I've noticed that most beginner traders misuse the RSI indicator, even though it is considered one of the most powerful tools in technical analysis. The problem is that many look at readings above 70 or below 30 and immediately open a position — this is a huge mistake that leads to losses.



Why does this happen? Because the price can continue moving in the main trend. During a strong upward impulse, the RSI indicator can rise to 90 or even higher, and during a decline, it can fall below 10. If you open a sell position at 70, you risk catching huge losses. I’ve seen on the EUR/USD chart how the indicator dropped below 30, but the price continued a clear decline. Plus, you’ll have to set a huge stop-loss to avoid fluctuations, which means a poor risk-to-reward ratio.

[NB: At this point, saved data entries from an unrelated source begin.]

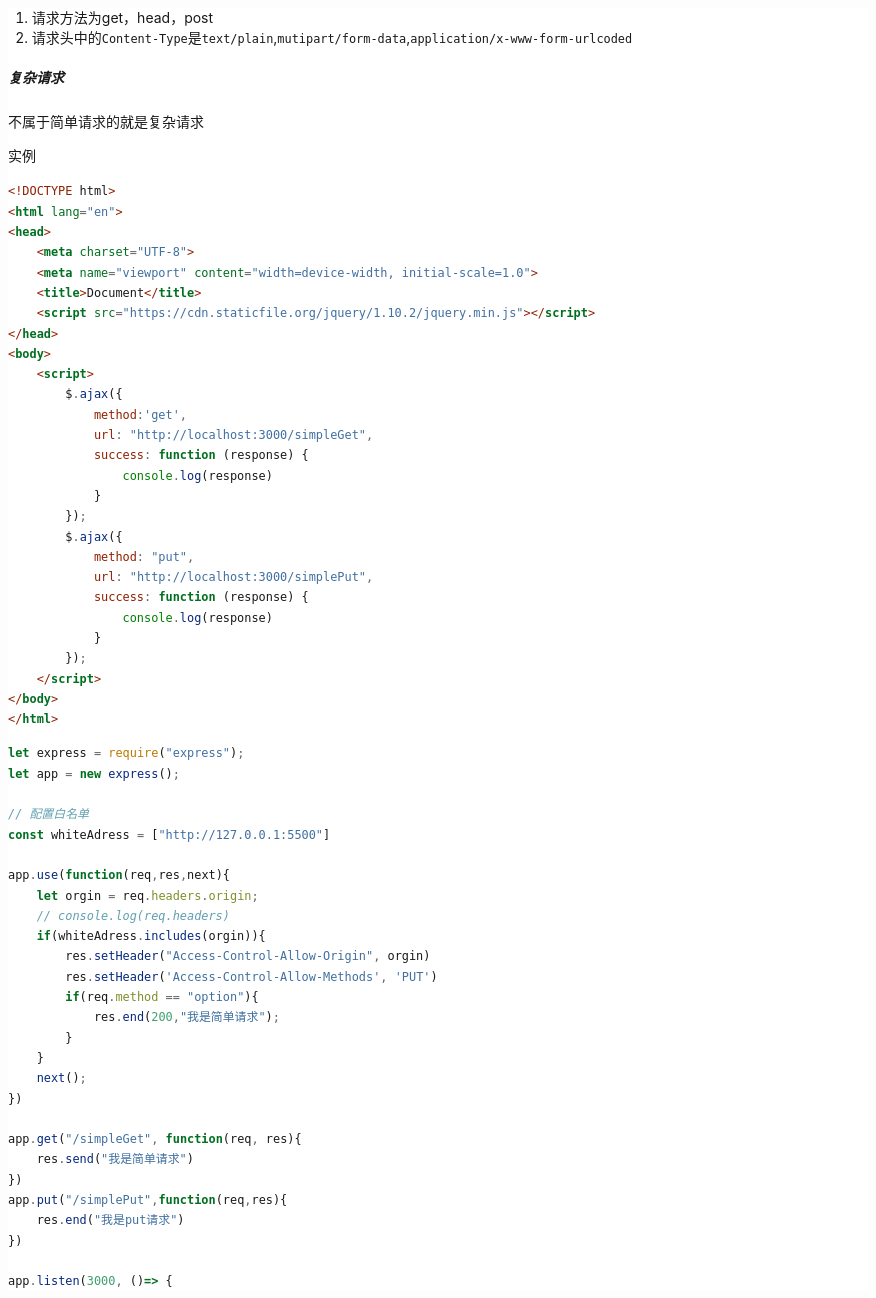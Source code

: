 1. 请求方法为get，head，post
 2. 请求头中的`Content-Type`是`text/plain`,`mutipart/form-data`,`application/x-www-form-urlcoded`

##### 复杂请求
不属于简单请求的就是复杂请求

实例

```html
<!DOCTYPE html>
<html lang="en">
<head>
    <meta charset="UTF-8">
    <meta name="viewport" content="width=device-width, initial-scale=1.0">
    <title>Document</title>
    <script src="https://cdn.staticfile.org/jquery/1.10.2/jquery.min.js"></script>
</head>
<body>
    <script>
        $.ajax({
            method:'get',
            url: "http://localhost:3000/simpleGet",
            success: function (response) {
                console.log(response)
            }
        });
        $.ajax({
            method: "put",
            url: "http://localhost:3000/simplePut",
            success: function (response) {
                console.log(response)
            }
        });
    </script>
</body>
</html>
```

```javascript
let express = require("express");
let app = new express();

// 配置白名单
const whiteAdress = ["http://127.0.0.1:5500"]

app.use(function(req,res,next){
    let orgin = req.headers.origin;
    // console.log(req.headers)
    if(whiteAdress.includes(orgin)){
        res.setHeader("Access-Control-Allow-Origin", orgin)
        res.setHeader('Access-Control-Allow-Methods', 'PUT')
        if(req.method == "option"){
            res.end(200,"我是简单请求");
        }
    }
    next();
})

app.get("/simpleGet", function(req, res){
    res.send("我是简单请求")
})
app.put("/simplePut",function(req,res){
    res.end("我是put请求")
})

app.listen(3000, ()=> {
```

The solution is simple — you need to act like professionals. They combine RSI signals with other technical factors that confirm their decision. For example, on GBP/USD, I saw two excellent trades: when RSI showed overbought conditions above 70, a bearish engulfing candlestick pattern formed at the same time. That was a good opportunity to open a sell with a tight stop-loss. Similarly, when the oversold level dropped below 30, the “Three White Soldiers” pattern appeared, confirming a rebound upward.

Another powerful signal is divergence. When the price makes a new low, but the RSI shows a higher low than before — that’s a strong bullish signal. But even then, confirmation is needed, such as a bullish Harami pattern. Without combining it with other tools, you’re just guessing.

The middle line at 50 is also very important. When RSI is above 50, the impulse is bullish, and you can look for buying opportunities. Below 50 indicates a bearish impulse, so look for selling setups. On the daily EUR/USD chart, I noticed that when the price was rising, RSI stayed above 50 and even used this line as support.

Regarding settings: the standard is 14 periods, but that’s not a rule. For short-term trading, I use 9 periods so the indicator reacts faster to movements. For swing trading, I use 25 periods — it’s less sensitive to noise. It depends on your trading style.

The secret to success is to combine the RSI indicator with support and resistance levels, trend lines, patterns, and Fibonacci levels. Only when clear technical conditions are met should you enter the market. This rule applies not only to RSI but to any other indicator. Without confirmation from other tools, you’re just gambling rather than trading.